Input material:
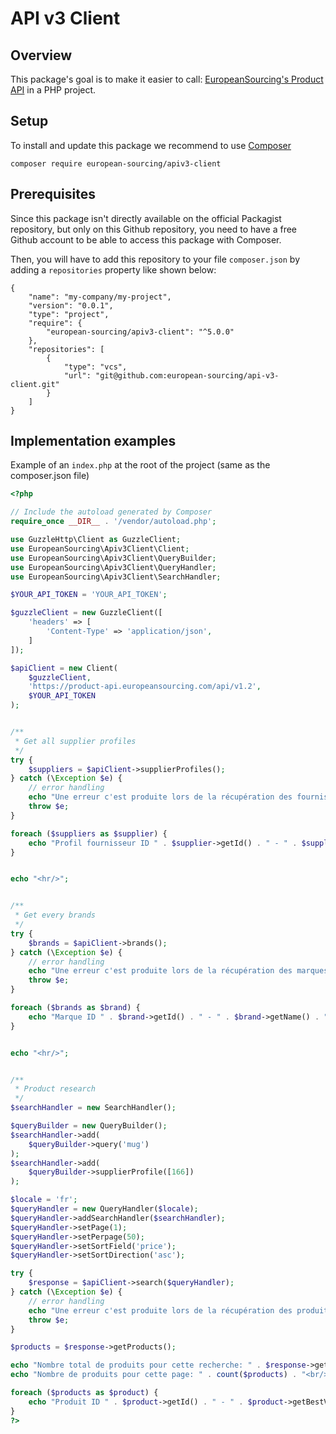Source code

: # API v3 Client

## Overview

This package's goal is to make it easier to call:
[EuropeanSourcing's Product API](https://product-api.europeansourcing.com/public/index.html) in a PHP project.

## Setup

To install and update this package we recommend to use [Composer](https://getcomposer.org/)

```shell
composer require european-sourcing/apiv3-client
```

## Prerequisites 

Since this package isn't directly available on the official Packagist repository, but only on this Github repository,
you need to have a free Github account to be able to access this package with Composer.

Then, you will have to add this repository to your file `composer.json` by adding a `repositories` property like
shown below:

```
{
    "name": "my-company/my-project",
    "version": "0.0.1",
    "type": "project",
    "require": {
        "european-sourcing/apiv3-client": "^5.0.0"
    },
    "repositories": [
        {
            "type": "vcs",
            "url": "git@github.com:european-sourcing/api-v3-client.git"
        }
    ]
}
```

## Implementation examples

Example of an `index.php` at the root of the project (same as the composer.json file)

```php
<?php

// Include the autoload generated by Composer
require_once __DIR__ . '/vendor/autoload.php';

use GuzzleHttp\Client as GuzzleClient;
use EuropeanSourcing\Apiv3Client\Client;
use EuropeanSourcing\Apiv3Client\QueryBuilder;
use EuropeanSourcing\Apiv3Client\QueryHandler;
use EuropeanSourcing\Apiv3Client\SearchHandler;

$YOUR_API_TOKEN = 'YOUR_API_TOKEN';

$guzzleClient = new GuzzleClient([
    'headers' => [
        'Content-Type' => 'application/json',
    ]
]);

$apiClient = new Client(
    $guzzleClient,
    'https://product-api.europeansourcing.com/api/v1.2',
    $YOUR_API_TOKEN
);


/**
 * Get all supplier profiles
 */
try {
    $suppliers = $apiClient->supplierProfiles();
} catch (\Exception $e) {
    // error handling
    echo "Une erreur c'est produite lors de la récupération des fournisseurs: " . $e->getMessage();
    throw $e;
}

foreach ($suppliers as $supplier) {
    echo "Profil fournisseur ID " . $supplier->getId() . " - " . $supplier->getName() . "<br/>";
}


echo "<hr/>";


/**
 * Get every brands
 */
try {
    $brands = $apiClient->brands();
} catch (\Exception $e) {
    // error handling
    echo "Une erreur c'est produite lors de la récupération des marques: " . $e->getMessage();
    throw $e;
}

foreach ($brands as $brand) {
    echo "Marque ID " . $brand->getId() . " - " . $brand->getName() . "<br/>";
}


echo "<hr/>";


/**
 * Product research
 */
$searchHandler = new SearchHandler();

$queryBuilder = new QueryBuilder();
$searchHandler->add(
    $queryBuilder->query('mug')
);
$searchHandler->add(
    $queryBuilder->supplierProfile([166])
);

$locale = 'fr';
$queryHandler = new QueryHandler($locale);
$queryHandler->addSearchHandler($searchHandler);
$queryHandler->setPage(1);
$queryHandler->setPerpage(50);
$queryHandler->setSortField('price');
$queryHandler->setSortDirection('asc');

try {
    $response = $apiClient->search($queryHandler);
} catch (\Exception $e) {
    // error handling
    echo "Une erreur c'est produite lors de la récupération des produits: " . $e->getMessage();
    throw $e;
}

$products = $response->getProducts();

echo "Nombre total de produits pour cette recherche: " . $response->getTotalProducts() . "<br/>";
echo "Nombre de produits pour cette page: " . count($products) . "<br/>";

foreach ($products as $product) {
    echo "Produit ID " . $product->getId() . " - " . $product->getBestVariant()->getName() . "<br/>";
}
?>
```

Work required: Return the listing above unchanged, apart from dropping its pictures.

Problem solution:
Source code

: # API v3 Client

## Overview

This package's goal is to make it easier to call:
[EuropeanSourcing's Product API](https://product-api.europeansourcing.com/public/index.html) in a PHP project.

## Setup

To install and update this package we recommend to use [Composer](https://getcomposer.org/)

```shell
composer require european-sourcing/apiv3-client
```

## Prerequisites 

Since this package isn't directly available on the official Packagist repository, but only on this Github repository,
you need to have a free Github account to be able to access this package with Composer.

Then, you will have to add this repository to your file `composer.json` by adding a `repositories` property like
shown below:

```
{
    "name": "my-company/my-project",
    "version": "0.0.1",
    "type": "project",
    "require": {
        "european-sourcing/apiv3-client": "^5.0.0"
    },
    "repositories": [
        {
            "type": "vcs",
            "url": "git@github.com:european-sourcing/api-v3-client.git"
        }
    ]
}
```

## Implementation examples

Example of an `index.php` at the root of the project (same as the composer.json file)

```php
<?php

// Include the autoload generated by Composer
require_once __DIR__ . '/vendor/autoload.php';

use GuzzleHttp\Client as GuzzleClient;
use EuropeanSourcing\Apiv3Client\Client;
use EuropeanSourcing\Apiv3Client\QueryBuilder;
use EuropeanSourcing\Apiv3Client\QueryHandler;
use EuropeanSourcing\Apiv3Client\SearchHandler;

$YOUR_API_TOKEN = 'YOUR_API_TOKEN';

$guzzleClient = new GuzzleClient([
    'headers' => [
        'Content-Type' => 'application/json',
    ]
]);

$apiClient = new Client(
    $guzzleClient,
    'https://product-api.europeansourcing.com/api/v1.2',
    $YOUR_API_TOKEN
);


/**
 * Get all supplier profiles
 */
try {
    $suppliers = $apiClient->supplierProfiles();
} catch (\Exception $e) {
    // error handling
    echo "Une erreur c'est produite lors de la récupération des fournisseurs: " . $e->getMessage();
    throw $e;
}

foreach ($suppliers as $supplier) {
    echo "Profil fournisseur ID " . $supplier->getId() . " - " . $supplier->getName() . "<br/>";
}


echo "<hr/>";


/**
 * Get every brands
 */
try {
    $brands = $apiClient->brands();
} catch (\Exception $e) {
    // error handling
    echo "Une erreur c'est produite lors de la récupération des marques: " . $e->getMessage();
    throw $e;
}

foreach ($brands as $brand) {
    echo "Marque ID " . $brand->getId() . " - " . $brand->getName() . "<br/>";
}


echo "<hr/>";


/**
 * Product research
 */
$searchHandler = new SearchHandler();

$queryBuilder = new QueryBuilder();
$searchHandler->add(
    $queryBuilder->query('mug')
);
$searchHandler->add(
    $queryBuilder->supplierProfile([166])
);

$locale = 'fr';
$queryHandler = new QueryHandler($locale);
$queryHandler->addSearchHandler($searchHandler);
$queryHandler->setPage(1);
$queryHandler->setPerpage(50);
$queryHandler->setSortField('price');
$queryHandler->setSortDirection('asc');

try {
    $response = $apiClient->search($queryHandler);
} catch (\Exception $e) {
    // error handling
    echo "Une erreur c'est produite lors de la récupération des produits: " . $e->getMessage();
    throw $e;
}

$products = $response->getProducts();

echo "Nombre total de produits pour cette recherche: " . $response->getTotalProducts() . "<br/>";
echo "Nombre de produits pour cette page: " . count($products) . "<br/>";

foreach ($products as $product) {
    echo "Produit ID " . $product->getId() . " - " . $product->getBestVariant()->getName() . "<br/>";
}
?>
```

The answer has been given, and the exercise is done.